While not all of the films honored are “family” movies, my experience has proved the festival directors really do understand what positive values in media are all about. Their selections all have exceptional messages, although some do contain content that isn’t suitable for children and teens.

However, the vast majority of movies are family-friendly, and those titles that are not appropriate for younger audiences are clearly indicated. These unique traits and features make this one of the few film festivals where you can confidently explore independent cinema without nasty content surprises.

Started in 1991, The Heartland Film Festival was inspired from the professional experience of Jeff Sparks.

"For ten years I ran a treatment center for emotionally disturbed kids,” he explains. “It was halfway through that time that I saw the media’s impact on our kids was very, very strong." Sparks also observed an alarming similarity in their entertainment tastes. "These kids with deep wounds were pulled more to the exploitive, dark, depressing, and degrading films and media."

This first hand experience with media’s powerful influence on young people led Sparks in a new direction. Drawing on his past academic studies (a degree in directing live theater), he and a friend pioneered The Harmony Project - a lab aimed at developing new "life affirming" scripts for theater and film.

The project enjoyed remarkable success, especially on stage. More than a dozen scripts played in New York Off Broadway, with one making it to the bright Broadway lights, along with a few films being broadcast on Showtime.

Needing a place to promote and showcase these and similar efforts, a film festival was born. Heartland is one of the few of such venues to offer cash awards to independent filmmakers; Their "Crystal Heart Awards" dish out $100,000 each year, including a $50,000 grand prize for the Best Dramatic Feature.

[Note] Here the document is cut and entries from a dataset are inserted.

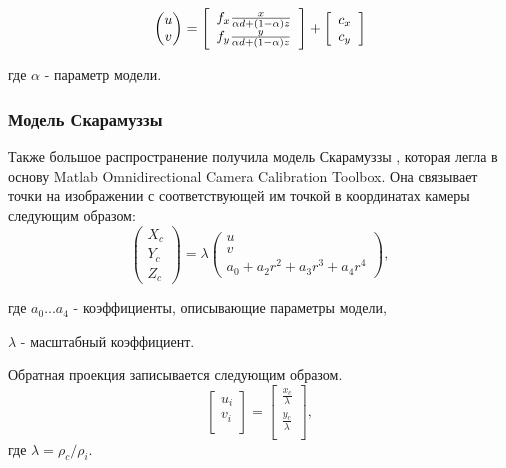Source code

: \begin{equation}
    \vspace{12pt}
    \begin{pmatrix}u\\v\end{pmatrix}=\left[\begin{array}{l}
	f_{x} \frac{x}{\alpha d+(1-\alpha) z} \\
	f_{y} \frac{y}{\alpha d+(1-\alpha) z}
	\end{array}\right]+\left[\begin{array}{l}
	c_{x} \\
	c_{y}
	\end{array}\right]
    \vspace{12pt}
\end{equation}

где $\alpha$ - параметр модели. 

\vspace{\baselineskip}

\subsubsection{Модель Скарамуззы}

Также большое распространение получила модель Скарамуззы \cite{scaramuzza}, которая легла в основу Matlab Omnidirectional 
Camera Calibration Toolbox. Она связывает точки на изображении с соответствующей им точкой в координатах камеры
следующим образом:
\vskip 12pt
\begin{equation}	
    \begin{pmatrix}X_c\\Y_c\\Z_c\end{pmatrix} = \lambda \begin{pmatrix}u\\v\\a_0 + a_2 r^2 + a_3 r^3 + a_4 r^4\end{pmatrix},
    \label{eqn:scaramuzza} 
\end{equation}
\vskip 24pt

где $a_0 ... a_4$ - коэффициенты, описывающие параметры модели,

\qquad $\lambda$ - масштабный коэффициент.

Обратная проекция записывается следующим образом.
\vskip 12pt
\begin{equation}
    \label{eq:back_scara}
    \left[\begin{matrix}u_i\\v_i\\\end{matrix}\right] = \left[\begin{matrix} \frac{x_c}{\lambda}  \\  \frac{y_c}{\lambda} \\\end{matrix}\right],
\end{equation} 
\vskip 24pt
где $\lambda = \rho_c / \rho_i$. 

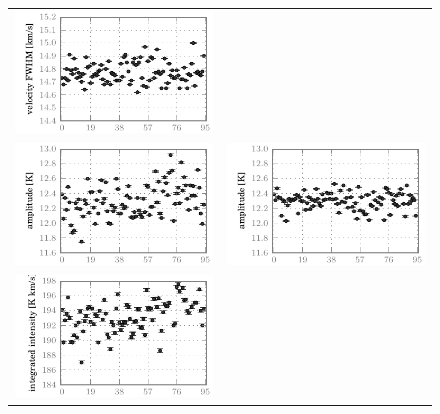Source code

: \begin{figure}[p]
\begin{tabular}{@{}c@{}c@{}}
            \includegraphics{spread_87_outf_vfwh_noisy}    \\
            \includegraphics{spread_87_outf_ampl_corrected}&
            \includegraphics{spread_87_outf_ampl_noisy}    \\
            \includegraphics{spread_87_outf_iint_corrected}&

\end{tabular}
\end{figure}

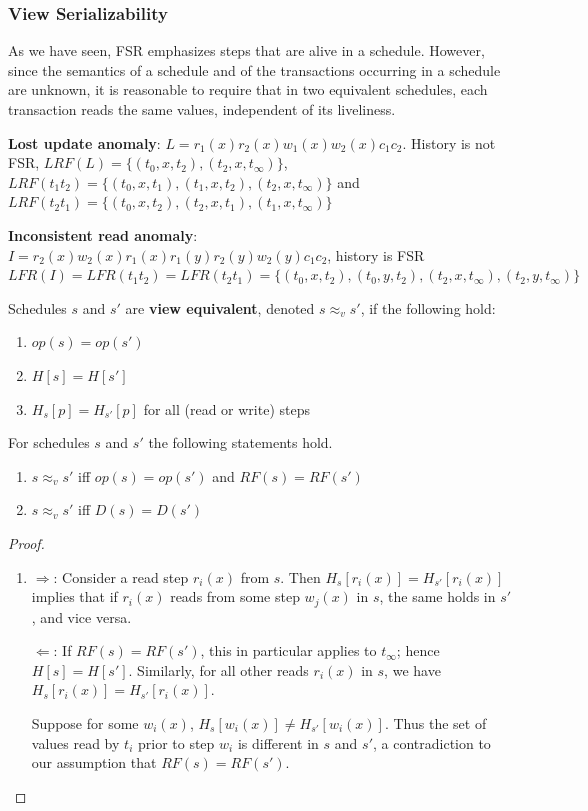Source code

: \documentclass[11pt]{article}
\begin{document}
\subsubsection{View Serializability}
\label{sec:org10d71af}
As we have seen, FSR emphasizes steps that are alive in a schedule. However, since the semantics
of a schedule and of the transactions occurring in a schedule are unknown, it is reasonable to
require that in two equivalent schedules, each transaction reads the same values, independent of
its liveliness.

\textbf{Lost update anomaly}: \(L=r_1(x)r_2(x)w_1(x)w_2(x)c_1c_2\). History is not
FSR,
 \(LRF(L)=\{(t_0,x,t_2),(t_2,x,t_\infty)\}\),
 \(LRF(t_1t_2)=\{(t_0,x,t_1),(t_1,x,t_2),(t_2,x,t_\infty)\}\) and
 \(LRF(t_2t_1)=\{(t_0,x,t_2),(t_2,x,t_1),(t_1,x,t_\infty)\}\)


\textbf{Inconsistent read anomaly}: \(I=r_2(x)w_2(x)r_1(x)r_1(y)r_2(y)w_2(y)c_1c_2\), history is FSR
\(LFR(I)=LFR(t_1t_2)=LFR(t_2t_1)=\{(t_0,x,t_2),(t_0,y,t_2),(t_2,x,t_\infty),(t_2,y,t_\infty)\}\)


\begin{definition}
Schedules \(s\) and \(s'\) are \textbf{view equivalent}, denoted \(s\approx_vs'\), if the following
hold:
\begin{enumerate}
\item \(op(s)=op(s')\)
\item \(H[s]=H[s']\)
\item \(H_s[p]=H_{s'}[p]\) for all (read or write) steps
\end{enumerate}
\end{definition}

\begin{theorem}[]
For schedules \(s\) and \(s'\) the following statements hold.
\begin{enumerate}
\item \(s\approx_v s'\) iff \(op(s)=op(s')\) and \(RF(s)=RF(s')\)
\item \(s\approx_vs'\) iff \(D(s)=D(s')\)
\end{enumerate}
\end{theorem}

\begin{proof}
\begin{enumerate}
\item \(\Rightarrow\): Consider a read step \(r_i(x)\) from \(s\).
Then \(H_s[r_i(x)]=H_{s'}[r_i(x)]\) implies that if \(r_i(x)\) reads from some
step \(w_j(x)\) in \(s\), the same holds in \(s'\), and vice versa.

\(\Leftarrow\): If \(RF(s)=RF(s')\), this in particular applies to \(t_\infty\);
hence \(H[s]=H[s']\). Similarly, for all other reads \(r_i(x)\) in \(s\), we
have \(H_s[r_i(x)]=H_{s'}[r_i(x)]\).

Suppose for some \(w_i(x)\), \(H_s[w_i(x)]\neq H_{s'}[w_i(x)]\). Thus the set of values read
by \(t_i\) prior to step \(w_i\) is different in \(s\) and \(s'\), a contradiction to our
assumption that \(RF(s)=RF(s')\).
\end{enumerate}
\end{proof}
\end{document}
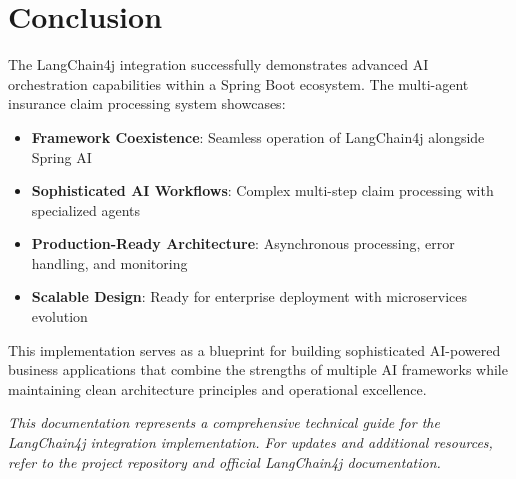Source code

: \documentclass[12pt,a4paper]{article}
\begin{document}
\section{Conclusion}

The LangChain4j integration successfully demonstrates advanced AI orchestration capabilities within a Spring Boot ecosystem. The multi-agent insurance claim processing system showcases:

\begin{itemize}
    \item \textbf{Framework Coexistence}: Seamless operation of LangChain4j alongside Spring AI
    \item \textbf{Sophisticated AI Workflows}: Complex multi-step claim processing with specialized agents
    \item \textbf{Production-Ready Architecture}: Asynchronous processing, error handling, and monitoring
    \item \textbf{Scalable Design}: Ready for enterprise deployment with microservices evolution
\end{itemize}

This implementation serves as a blueprint for building sophisticated AI-powered business applications that combine the strengths of multiple AI frameworks while maintaining clean architecture principles and operational excellence.

\vfill
\textit{This documentation represents a comprehensive technical guide for the LangChain4j integration implementation. For updates and additional resources, refer to the project repository and official LangChain4j documentation.}
\end{document}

Since Heartlands inception, many small but worthy productions have received its recognition. On the list of films earning a Crystal Heart this time is Knightscove Entertainment’s warm story about a father and son racing team entitled Kart Racer [].

Beginning in 2000, Heartland adopted an "Award of Excellence For Truly Moving Pictures" to honor mainstream theatrically released movies. Remember the Titans [] was the first recipient. In 2001, Hearts In Atlantis [], The Princess Diaries [] and Finding Forrester [] were also presented with this award. Other recipients include The Rookie [], Jonah: A VeggieTale Movie [], Tuck Everlasting [], and the Emperor’s Club [].
Secondhand Lions []

Aside from the many films that will be available for viewing throughout the week, Heartland will also host special galas and premieres to provide an inside look at the industry and give audiences a chance to interact with filmmakers.

The festivals’ crowning moment is the Crystal Heart Awards Program, where the filmmakers are honored.

So, if you’re hankering for a film festival experience, you’ll probably have a “truly moving” experience at Heartland.

If getting to Indianapolis isn’t a possibility, many of Heartland’s “Award of Excellence” titles are available at video stores. The independent titles may be a little harder to find, but Heartland is beginning to distribute some on DVD. Look for Best Man In Grass Creek [], Diary of a City Priest [], and The Basket [].